The (carbon) cost of a mile

The world is a big place, nearly 25,000 miles around to put a number on it. For thousands of years this distance was seen as an insurmountable barrier traversed only by the bravest of seafarers willing to spend months or years on the pursuit. Of course, in the modern age circumnavigating the globe can be done by anyone for a few thousand dollars of air fare and a couple days travel. With the rapid growth of transportation technology during and following the industrial revolution, the world has never been a more connected place. People and goods from every corner of the globe are free to mix and mingle to a degree that even 500 years ago would have been impossible. However, this level of speed and convenience in transportation comes at a price. While an oxcart or clipper ship might have a negligible environmental impact, the same cannot be said for a car or a container ship. The fossil fuel powered vehicles that serve as the backbone for the modern economy are inherently unsustainable, each putting out vast quantities of harmful greenhouse gasses (GHGs). With that in mind, companies are seeking a way to move to sustainable electric vehicles in a process called electrification and transition the worlds transportation network off of harmful fossil fuels. This task is proving challenging however, especially at scale.

One of the greatest challenges faced in electrifying transportation is energy. The most common energy source – gasoline – is extremely energy dense at 46MJ/Kg, however even the densest electric batteries are just barely reaching 1MJ/kg – only 2.1% the density of gasoline. This low density presents challenges across the board in electrifying the transportation industry, from consumer cars all the way to freight shipping. As seen with the rise of consumer EVs, low energy density is not an insurmountable issue and the electrification of passenger cars does represent a sizable reduction in global CO2 emissions. Data gathered by the IEA for a 2018 report showed that transportation accounts for 24% of global CO2 emissions, or 8 billion tons per year, with passenger vehicles making up 45.1% of that number. If all cars, motorcycles, buses, and taxies make the move to electric this would drop global emissions by up to 10.8% annually.
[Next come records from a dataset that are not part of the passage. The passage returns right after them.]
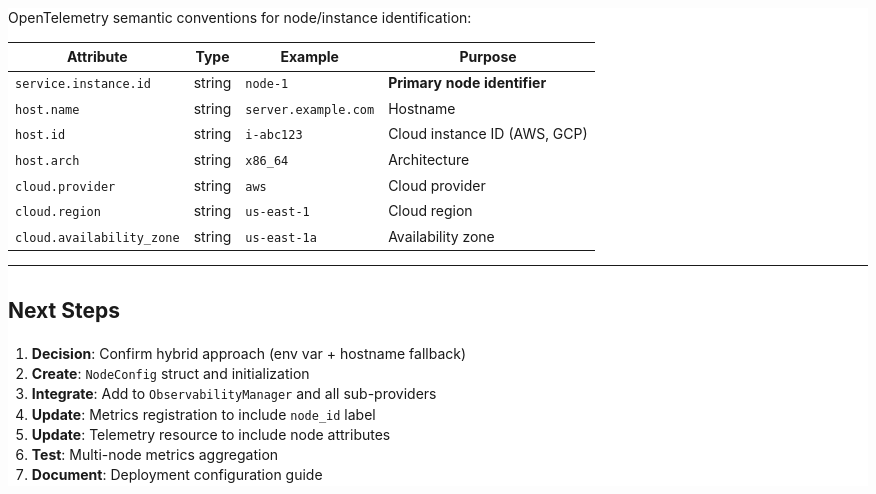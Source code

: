 OpenTelemetry semantic conventions for node/instance identification:

| Attribute | Type | Example | Purpose |
|-----------|------|---------|---------|
| `service.instance.id` | string | `node-1` | **Primary node identifier** |
| `host.name` | string | `server.example.com` | Hostname |
| `host.id` | string | `i-abc123` | Cloud instance ID (AWS, GCP) |
| `host.arch` | string | `x86_64` | Architecture |
| `cloud.provider` | string | `aws` | Cloud provider |
| `cloud.region` | string | `us-east-1` | Cloud region |
| `cloud.availability_zone` | string | `us-east-1a` | Availability zone |

---

## Next Steps

1. **Decision**: Confirm hybrid approach (env var + hostname fallback)
2. **Create**: `NodeConfig` struct and initialization
3. **Integrate**: Add to `ObservabilityManager` and all sub-providers
4. **Update**: Metrics registration to include `node_id` label
5. **Update**: Telemetry resource to include node attributes
6. **Test**: Multi-node metrics aggregation
7. **Document**: Deployment configuration guide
Even though passenger vehicle emissions account for nearly half of all transport-related CO2 emissions, it is the other 55% that represents the biggest hurdle in decarbonizing the global transportation system. For large airplanes, trains, ships, and road freight, the low energy density of current batteries presents a nearly insurmountable hurdle. Current lithium-ion battery technology not only has low energy density, but low volumetric energy density. For example, an electric long-haul truck would need to sacrifice up to 75% of its cargo capacity for comparable range to a diesel powered one. For these classes of vehicles, the path to electrification will likely need to include a radical shift in battery technology, as it is unlikely that lithium-ion and similar battery technologies will be able to improve by the factor of 50 or more required to match the energy density of petroleum fuels. Until then, alternative fuels such as clean burning green-hydrogen may serve as a suitable stop-gap measure.

The move to electric transportation is not something that can happen in a vacuum, rather it must go hand-in-hand with the adoption of a sustainable power grid. While a gas turbine or coal plant might be more efficient at extracting energy from fossil fuels then a small internal combustion engine, these sources still produce massive quantities of GHGs. If more unsustainable power plants are built to meet the increased electrical demand of new EVs then there would be little to no benefit in the quest for global decarbonization.
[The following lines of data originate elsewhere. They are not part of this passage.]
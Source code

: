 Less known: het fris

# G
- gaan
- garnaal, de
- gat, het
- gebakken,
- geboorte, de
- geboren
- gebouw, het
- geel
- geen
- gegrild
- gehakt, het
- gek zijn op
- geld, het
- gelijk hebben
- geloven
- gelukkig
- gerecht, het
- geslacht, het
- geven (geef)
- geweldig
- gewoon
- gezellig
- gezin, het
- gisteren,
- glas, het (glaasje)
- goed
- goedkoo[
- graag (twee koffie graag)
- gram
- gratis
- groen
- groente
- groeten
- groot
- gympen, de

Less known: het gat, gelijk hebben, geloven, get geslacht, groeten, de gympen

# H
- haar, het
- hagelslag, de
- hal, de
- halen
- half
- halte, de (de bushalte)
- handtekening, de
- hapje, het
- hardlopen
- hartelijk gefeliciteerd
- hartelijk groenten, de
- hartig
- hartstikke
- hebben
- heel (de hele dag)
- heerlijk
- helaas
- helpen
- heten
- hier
Cutting global transportations reliance on unsustainable fossil fuels is a key step in global decarbonization, but at the same time it faces some of the greatest obstacles. Just as the great pioneers of the age of discovery set out to overcome the seemingly insurmountable obstacle of the ocean to discovery new lands, modern day pioneers are working to develop the next generation of technology that will usher in a brighter, more sustainable future. To read more about the challenges of sustainable transportation, and what’s being done to overcome them, check out this blog on transportation.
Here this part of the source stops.